Following the initial valvular insult, the recognition process described above initiates a cascade by which myocyte destruction leads to T-cell recognition of additional myosin epitopes, which allow for more severe valvular damage. Additionally, valvular destruction may expose more valvular epitopes that lead to more specific and localized valvular disease. This hypothesis is also supported by the cross-reactivity that has been demonstrated between myosin and valvular protein, myosin, and M protein, and the three cross-reactive proteins at once. (6)

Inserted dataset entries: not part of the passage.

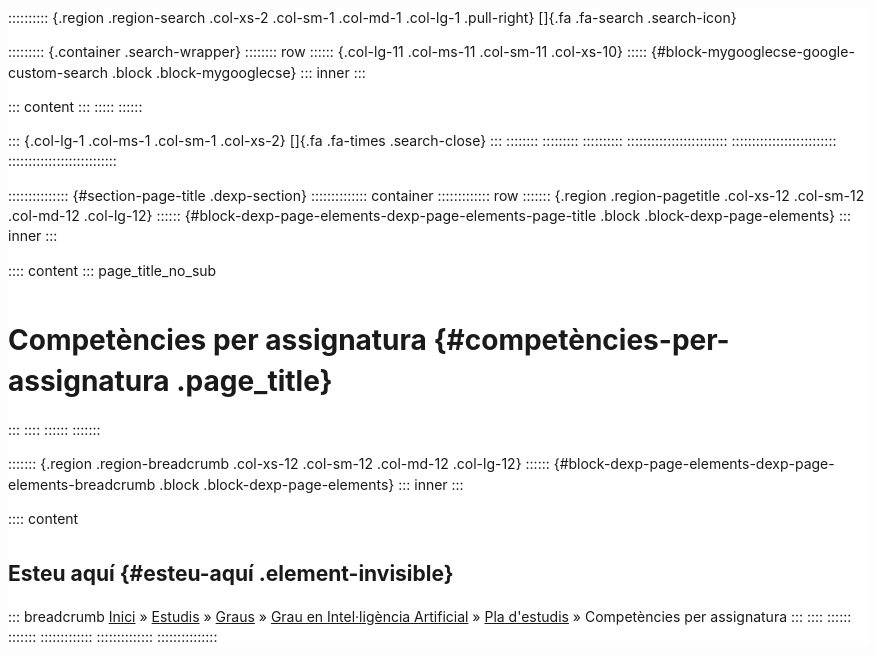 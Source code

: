 :::::::::: {.region .region-search .col-xs-2 .col-sm-1 .col-md-1 .col-lg-1 .pull-right}
[]{.fa .fa-search .search-icon}

::::::::: {.container .search-wrapper}
:::::::: row
:::::: {.col-lg-11 .col-ms-11 .col-sm-11 .col-xs-10}
::::: {#block-mygooglecse-google-custom-search .block .block-mygooglecse}
::: inner
:::

::: content
:::
:::::
::::::

::: {.col-lg-1 .col-ms-1 .col-sm-1 .col-xs-2}
[]{.fa .fa-times .search-close}
:::
::::::::
:::::::::
::::::::::
:::::::::::::::::::::::::
::::::::::::::::::::::::::
:::::::::::::::::::::::::::

::::::::::::::: {#section-page-title .dexp-section}
:::::::::::::: container
::::::::::::: row
::::::: {.region .region-pagetitle .col-xs-12 .col-sm-12 .col-md-12 .col-lg-12}
:::::: {#block-dexp-page-elements-dexp-page-elements-page-title .block .block-dexp-page-elements}
::: inner
:::

:::: content
::: page_title_no_sub
# Competències per assignatura {#competències-per-assignatura .page_title}
:::
::::
::::::
:::::::

::::::: {.region .region-breadcrumb .col-xs-12 .col-sm-12 .col-md-12 .col-lg-12}
:::::: {#block-dexp-page-elements-dexp-page-elements-breadcrumb .block .block-dexp-page-elements}
::: inner
:::

:::: content
## Esteu aquí {#esteu-aquí .element-invisible}

::: breadcrumb
[Inici](/ca) » [Estudis](/ca/estudis) » [Graus](/ca/estudis/graus) »
[Grau en Intel·ligència
Artificial](/ca/estudis/graus/grau-en-intelligencia-artificial) » [Pla
d\'estudis](/ca/estudis/graus/grau-en-intelligencia-artificial/pla-destudis)
» Competències per assignatura
:::
::::
::::::
:::::::
:::::::::::::
::::::::::::::
:::::::::::::::
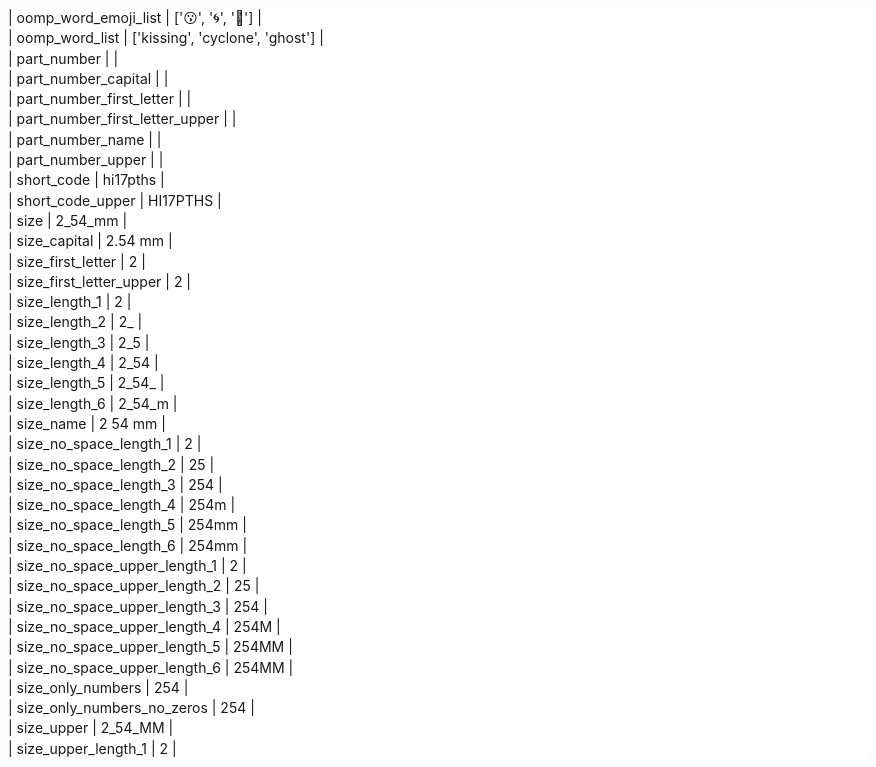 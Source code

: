 | oomp_word_emoji_list | [':kissing:', ':cyclone:', ':ghost:'] |  
| oomp_word_list | ['kissing', 'cyclone', 'ghost'] |  
| part_number |  |  
| part_number_capital |  |  
| part_number_first_letter |  |  
| part_number_first_letter_upper |  |  
| part_number_name |  |  
| part_number_upper |  |  
| short_code | hi17pths |  
| short_code_upper | HI17PTHS |  
| size | 2_54_mm |  
| size_capital | 2.54 mm |  
| size_first_letter | 2 |  
| size_first_letter_upper | 2 |  
| size_length_1 | 2 |  
| size_length_2 | 2_ |  
| size_length_3 | 2_5 |  
| size_length_4 | 2_54 |  
| size_length_5 | 2_54_ |  
| size_length_6 | 2_54_m |  
| size_name | 2 54 mm |  
| size_no_space_length_1 | 2 |  
| size_no_space_length_2 | 25 |  
| size_no_space_length_3 | 254 |  
| size_no_space_length_4 | 254m |  
| size_no_space_length_5 | 254mm |  
| size_no_space_length_6 | 254mm |  
| size_no_space_upper_length_1 | 2 |  
| size_no_space_upper_length_2 | 25 |  
| size_no_space_upper_length_3 | 254 |  
| size_no_space_upper_length_4 | 254M |  
| size_no_space_upper_length_5 | 254MM |  
| size_no_space_upper_length_6 | 254MM |  
| size_only_numbers | 254 |  
| size_only_numbers_no_zeros | 254 |  
| size_upper | 2_54_MM |  
| size_upper_length_1 | 2 |   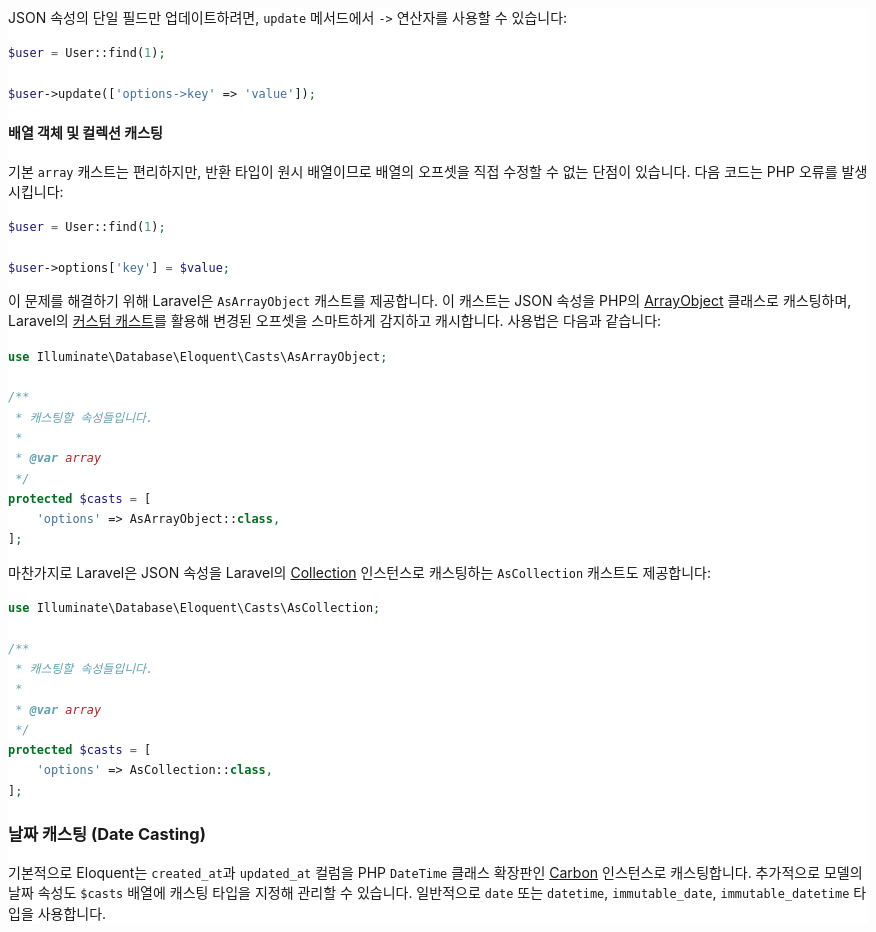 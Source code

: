 JSON 속성의 단일 필드만 업데이트하려면, `update` 메서드에서 `->` 연산자를 사용할 수 있습니다:

```php
$user = User::find(1);

$user->update(['options->key' => 'value']);
```

<a name="array-object-and-collection-casting"></a>
#### 배열 객체 및 컬렉션 캐스팅

기본 `array` 캐스트는 편리하지만, 반환 타입이 원시 배열이므로 배열의 오프셋을 직접 수정할 수 없는 단점이 있습니다. 다음 코드는 PHP 오류를 발생시킵니다:

```php
$user = User::find(1);

$user->options['key'] = $value;
```

이 문제를 해결하기 위해 Laravel은 `AsArrayObject` 캐스트를 제공합니다. 이 캐스트는 JSON 속성을 PHP의 [ArrayObject](https://www.php.net/manual/en/class.arrayobject.php) 클래스로 캐스팅하며, Laravel의 [커스텀 캐스트](#custom-casts)를 활용해 변경된 오프셋을 스마트하게 감지하고 캐시합니다. 사용법은 다음과 같습니다:

```php
use Illuminate\Database\Eloquent\Casts\AsArrayObject;

/**
 * 캐스팅할 속성들입니다.
 *
 * @var array
 */
protected $casts = [
    'options' => AsArrayObject::class,
];
```

마찬가지로 Laravel은 JSON 속성을 Laravel의 [Collection](/docs/9.x/collections) 인스턴스로 캐스팅하는 `AsCollection` 캐스트도 제공합니다:

```php
use Illuminate\Database\Eloquent\Casts\AsCollection;

/**
 * 캐스팅할 속성들입니다.
 *
 * @var array
 */
protected $casts = [
    'options' => AsCollection::class,
];
```

<a name="date-casting"></a>
### 날짜 캐스팅 (Date Casting)

기본적으로 Eloquent는 `created_at`과 `updated_at` 컬럼을 PHP `DateTime` 클래스 확장판인 [Carbon](https://github.com/briannesbitt/Carbon) 인스턴스로 캐스팅합니다. 추가적으로 모델의 날짜 속성도 `$casts` 배열에 캐스팅 타입을 지정해 관리할 수 있습니다. 일반적으로 `date` 또는 `datetime`, `immutable_date`, `immutable_datetime` 타입을 사용합니다.
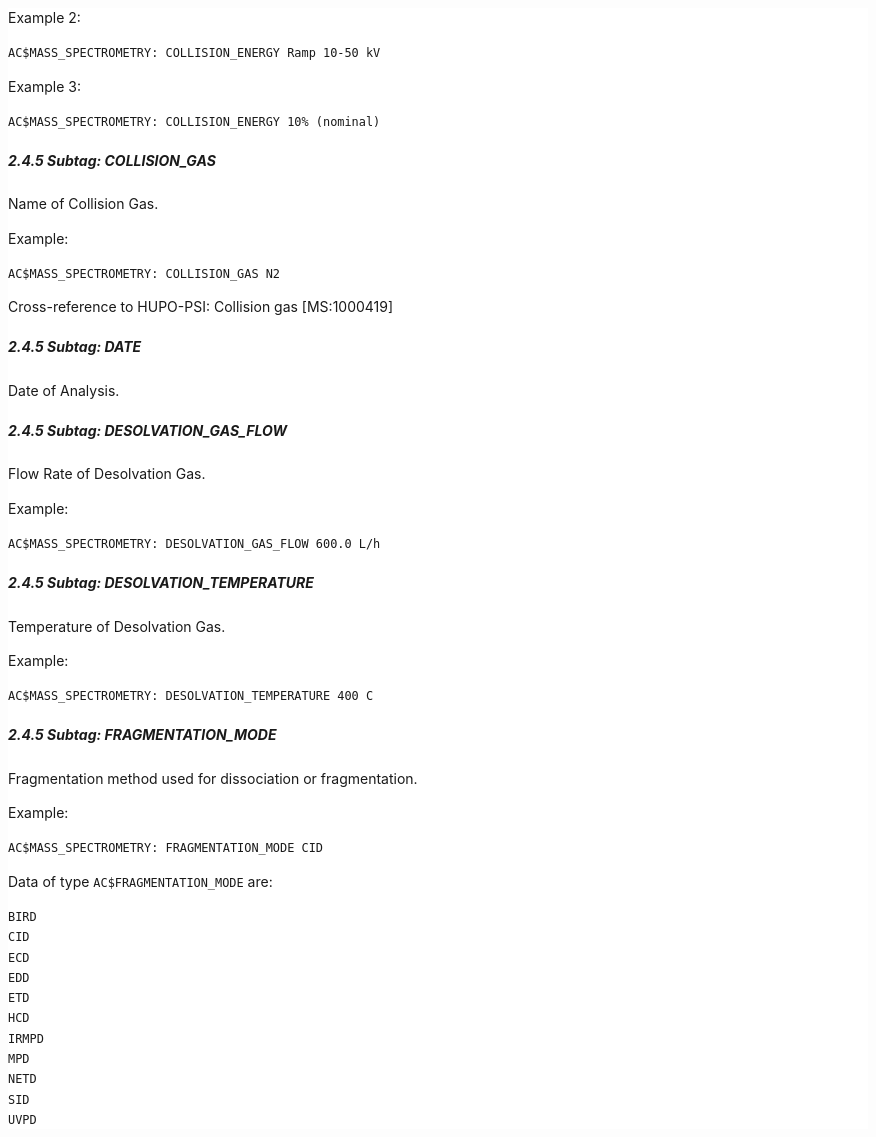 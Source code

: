 Example 2:
```
AC$MASS_SPECTROMETRY: COLLISION_ENERGY Ramp 10-50 kV
```

Example 3:
```
AC$MASS_SPECTROMETRY: COLLISION_ENERGY 10% (nominal)
```

##### 2.4.5 Subtag: COLLISION\_GAS
Name of Collision Gas.

Example:
```
AC$MASS_SPECTROMETRY: COLLISION_GAS N2
```

Cross-reference to HUPO-PSI: Collision gas [MS:1000419]

##### 2.4.5 Subtag: DATE
Date of Analysis.

##### 2.4.5 Subtag: DESOLVATION\_GAS\_FLOW
Flow Rate of Desolvation Gas.

Example:
```
AC$MASS_SPECTROMETRY: DESOLVATION_GAS_FLOW 600.0 L/h
```

##### 2.4.5 Subtag: DESOLVATION\_TEMPERATURE
Temperature of Desolvation Gas.

Example:
```
AC$MASS_SPECTROMETRY: DESOLVATION_TEMPERATURE 400 C
```

##### 2.4.5 Subtag: FRAGMENTATION\_MODE
Fragmentation method used for dissociation or fragmentation.

Example:
```
AC$MASS_SPECTROMETRY: FRAGMENTATION_MODE CID
```

Data of type `AC$FRAGMENTATION_MODE` are:

```
BIRD
CID
ECD
EDD
ETD
HCD
IRMPD
MPD
NETD
SID
UVPD
```
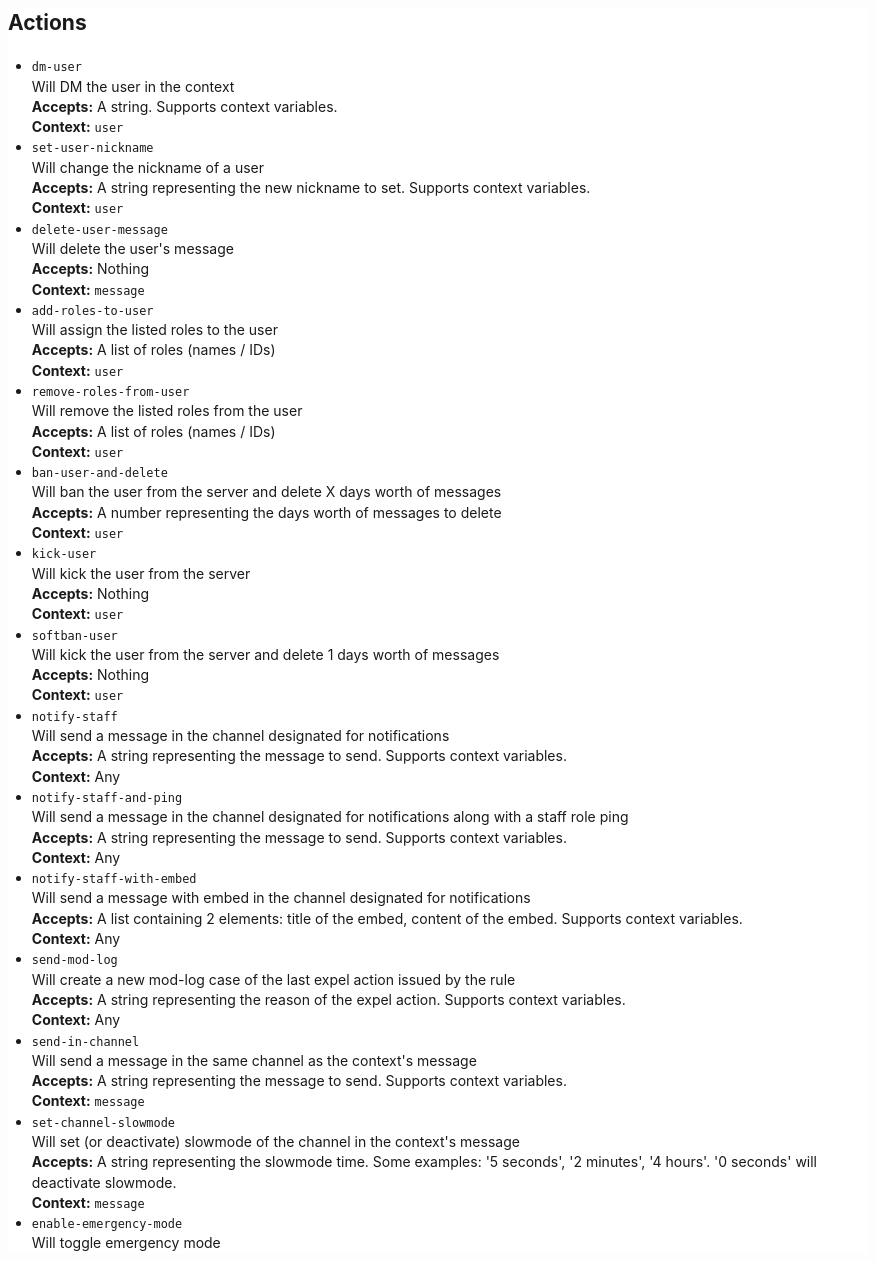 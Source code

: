 ## Actions
* `dm-user`  
Will DM the user in the context  
**Accepts:** A string. Supports context variables.  
**Context:** `user`  
* `set-user-nickname`  
Will change the nickname of a user  
**Accepts:** A string representing the new nickname to set. Supports context variables.  
**Context:** `user`  
* `delete-user-message`  
Will delete the user's message  
**Accepts:** Nothing    
**Context:** `message`  
* `add-roles-to-user`  
Will assign the listed roles to the user  
**Accepts:** A list of roles (names / IDs)  
**Context:** `user`  
* `remove-roles-from-user`  
Will remove the listed roles from the user  
**Accepts:** A list of roles (names / IDs)  
**Context:** `user`  
* `ban-user-and-delete`  
Will ban the user from the server and delete X days worth of messages  
**Accepts:** A number representing the days worth of messages to delete  
**Context:** `user`  
* `kick-user`  
Will kick the user from the server  
**Accepts:** Nothing  
**Context:** `user`  
* `softban-user`  
Will kick the user from the server and delete 1 days worth of messages  
**Accepts:** Nothing  
**Context:** `user`  
* `notify-staff`  
Will send a message in the channel designated for notifications  
**Accepts:** A string representing the message to send. Supports context variables.  
**Context:** Any  
* `notify-staff-and-ping`  
Will send a message in the channel designated for notifications along with a staff role ping  
**Accepts:** A string representing the message to send. Supports context variables.  
**Context:** Any  
* `notify-staff-with-embed`  
Will send a message with embed in the channel designated for notifications  
**Accepts:** A list containing 2 elements: title of the embed, content of the embed. Supports context variables.    
**Context:** Any  
* `send-mod-log`  
Will create a new mod-log case of the last expel action issued by the rule  
**Accepts:** A string representing the reason of the expel action. Supports context variables.  
**Context:** Any  
* `send-in-channel`  
Will send a message in the same channel as the context's message  
**Accepts:** A string representing the message to send. Supports context variables.  
**Context:** `message`  
* `set-channel-slowmode`  
Will set (or deactivate) slowmode of the channel in the context's message  
**Accepts:** A string representing the slowmode time. Some examples: '5 seconds', '2 minutes', '4 hours'. '0 seconds' will deactivate slowmode.   
**Context:** `message`  
* `enable-emergency-mode`  
Will toggle emergency mode   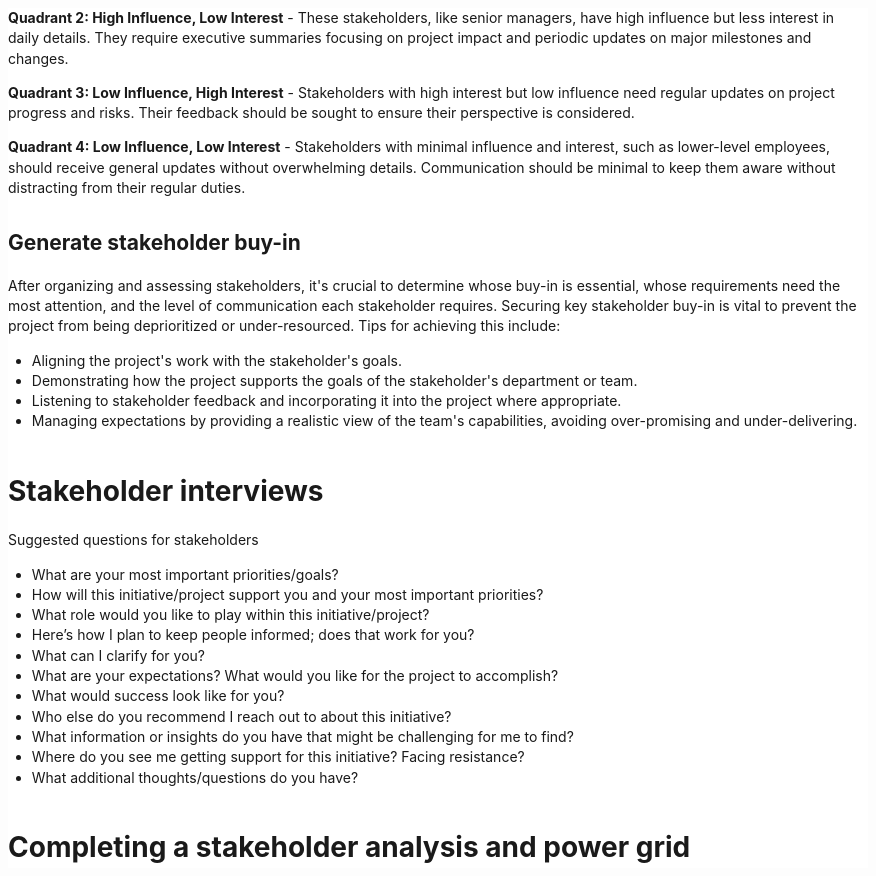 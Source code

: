 **Quadrant 2: High Influence, Low Interest** - These stakeholders, like senior managers, have high influence but less interest in daily details. They require executive summaries focusing on project impact and periodic updates on major milestones and changes.

**Quadrant 3: Low Influence, High Interest** - Stakeholders with high interest but low influence need regular updates on project progress and risks. Their feedback should be sought to ensure their perspective is considered.

**Quadrant 4: Low Influence, Low Interest** - Stakeholders with minimal influence and interest, such as lower-level employees, should receive general updates without overwhelming details. Communication should be minimal to keep them aware without distracting from their regular duties.

## Generate stakeholder buy-in

After organizing and assessing stakeholders, it's crucial to determine whose buy-in is essential, whose requirements need the most attention, and the level of communication each stakeholder requires. Securing key stakeholder buy-in is vital to prevent the project from being deprioritized or under-resourced. Tips for achieving this include:

- Aligning the project's work with the stakeholder's goals.
- Demonstrating how the project supports the goals of the stakeholder's department or team.
- Listening to stakeholder feedback and incorporating it into the project where appropriate.
- Managing expectations by providing a realistic view of the team's capabilities, avoiding over-promising and under-delivering.

# Stakeholder interviews

Suggested questions for stakeholders
- What are your most important priorities/goals?
- How will this initiative/project support you and your most important priorities?
- What role would you like to play within this initiative/project?
- Here’s how I plan to keep people informed; does that work for you?
- What can I clarify for you?
- What are your expectations? What would you like for the project to accomplish?
- What would success look like for you?
- Who else do you recommend I reach out to about this initiative?
- What information or insights do you have that might be challenging for me to find?
- Where do you see me getting support for this initiative? Facing resistance?
- What additional thoughts/questions do you have?

# Completing a stakeholder analysis and power grid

With this knowledge in mind, a fairly detailed hypothesis has been developed to explain the way in which a GAS infection leads to RHD. Initially, when GAS pharyngitis goes untreated there is  a latent phase which often deceives patients into believing they are cured. The GAS then infects the heart, utilizing a surface M protein with structural similarities to numerous cardiac proteins, including myosin, to trigger an aberrant immune response. This host response leads to autoimmune destruction of myocardium and valvular structures. This begins a cascade in which infiltration and destruction of cardiac valves leads to exposure of additional epitopes, which also cross-react, thereby amplifying the pathogenicity of GAS and furthering valvular disease.